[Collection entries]
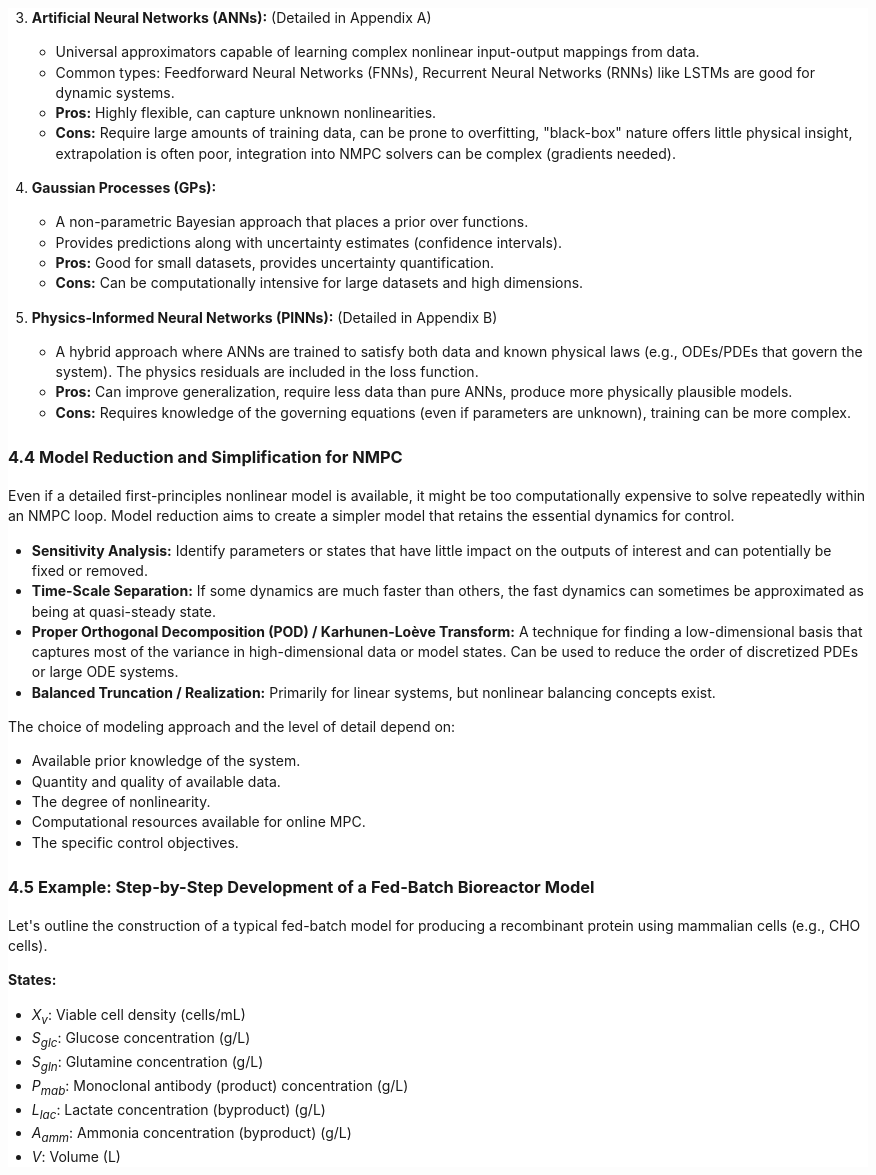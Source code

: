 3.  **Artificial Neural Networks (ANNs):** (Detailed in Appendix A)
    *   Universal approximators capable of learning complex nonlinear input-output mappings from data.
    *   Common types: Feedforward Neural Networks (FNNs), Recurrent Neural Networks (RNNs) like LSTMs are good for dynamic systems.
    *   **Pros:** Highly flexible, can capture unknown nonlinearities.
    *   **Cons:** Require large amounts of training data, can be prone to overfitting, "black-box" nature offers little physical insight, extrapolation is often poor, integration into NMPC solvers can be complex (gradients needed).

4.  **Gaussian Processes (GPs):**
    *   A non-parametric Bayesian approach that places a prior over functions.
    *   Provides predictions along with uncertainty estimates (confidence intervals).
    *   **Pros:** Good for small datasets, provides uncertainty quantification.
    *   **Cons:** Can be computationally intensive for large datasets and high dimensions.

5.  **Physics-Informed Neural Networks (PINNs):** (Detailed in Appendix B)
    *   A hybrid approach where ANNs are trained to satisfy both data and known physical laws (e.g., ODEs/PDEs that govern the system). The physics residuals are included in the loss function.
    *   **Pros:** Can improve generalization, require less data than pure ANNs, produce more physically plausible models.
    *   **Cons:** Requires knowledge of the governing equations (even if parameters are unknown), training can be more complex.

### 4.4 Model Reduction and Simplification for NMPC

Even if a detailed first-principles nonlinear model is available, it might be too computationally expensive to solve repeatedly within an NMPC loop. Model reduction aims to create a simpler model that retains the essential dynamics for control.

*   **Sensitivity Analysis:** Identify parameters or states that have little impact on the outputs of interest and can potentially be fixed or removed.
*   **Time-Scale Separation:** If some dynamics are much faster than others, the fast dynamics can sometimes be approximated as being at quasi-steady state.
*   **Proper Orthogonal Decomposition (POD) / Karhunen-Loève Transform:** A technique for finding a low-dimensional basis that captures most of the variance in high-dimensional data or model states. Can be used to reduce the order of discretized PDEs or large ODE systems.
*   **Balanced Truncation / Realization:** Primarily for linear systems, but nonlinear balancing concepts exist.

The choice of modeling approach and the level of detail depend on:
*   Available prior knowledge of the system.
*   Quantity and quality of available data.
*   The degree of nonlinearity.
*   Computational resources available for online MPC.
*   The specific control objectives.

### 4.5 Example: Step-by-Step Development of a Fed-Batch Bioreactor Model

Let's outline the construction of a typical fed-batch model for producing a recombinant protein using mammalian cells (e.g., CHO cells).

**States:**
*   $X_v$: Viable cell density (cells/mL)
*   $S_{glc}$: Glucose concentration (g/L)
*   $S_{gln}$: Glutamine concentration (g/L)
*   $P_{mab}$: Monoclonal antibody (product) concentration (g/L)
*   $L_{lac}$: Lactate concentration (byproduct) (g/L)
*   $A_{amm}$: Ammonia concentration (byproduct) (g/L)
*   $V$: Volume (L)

§ The task
From the entries above, give again exactly the lines running from the line with "for dynamic systems." to the line with "capture unknown nonlinearities."; include both of those lines.

§ Solution
    *   Common types: Feedforward Neural Networks (FNNs), Recurrent Neural Networks (RNNs) like LSTMs are good for dynamic systems.
    *   **Pros:** Highly flexible, can capture unknown nonlinearities.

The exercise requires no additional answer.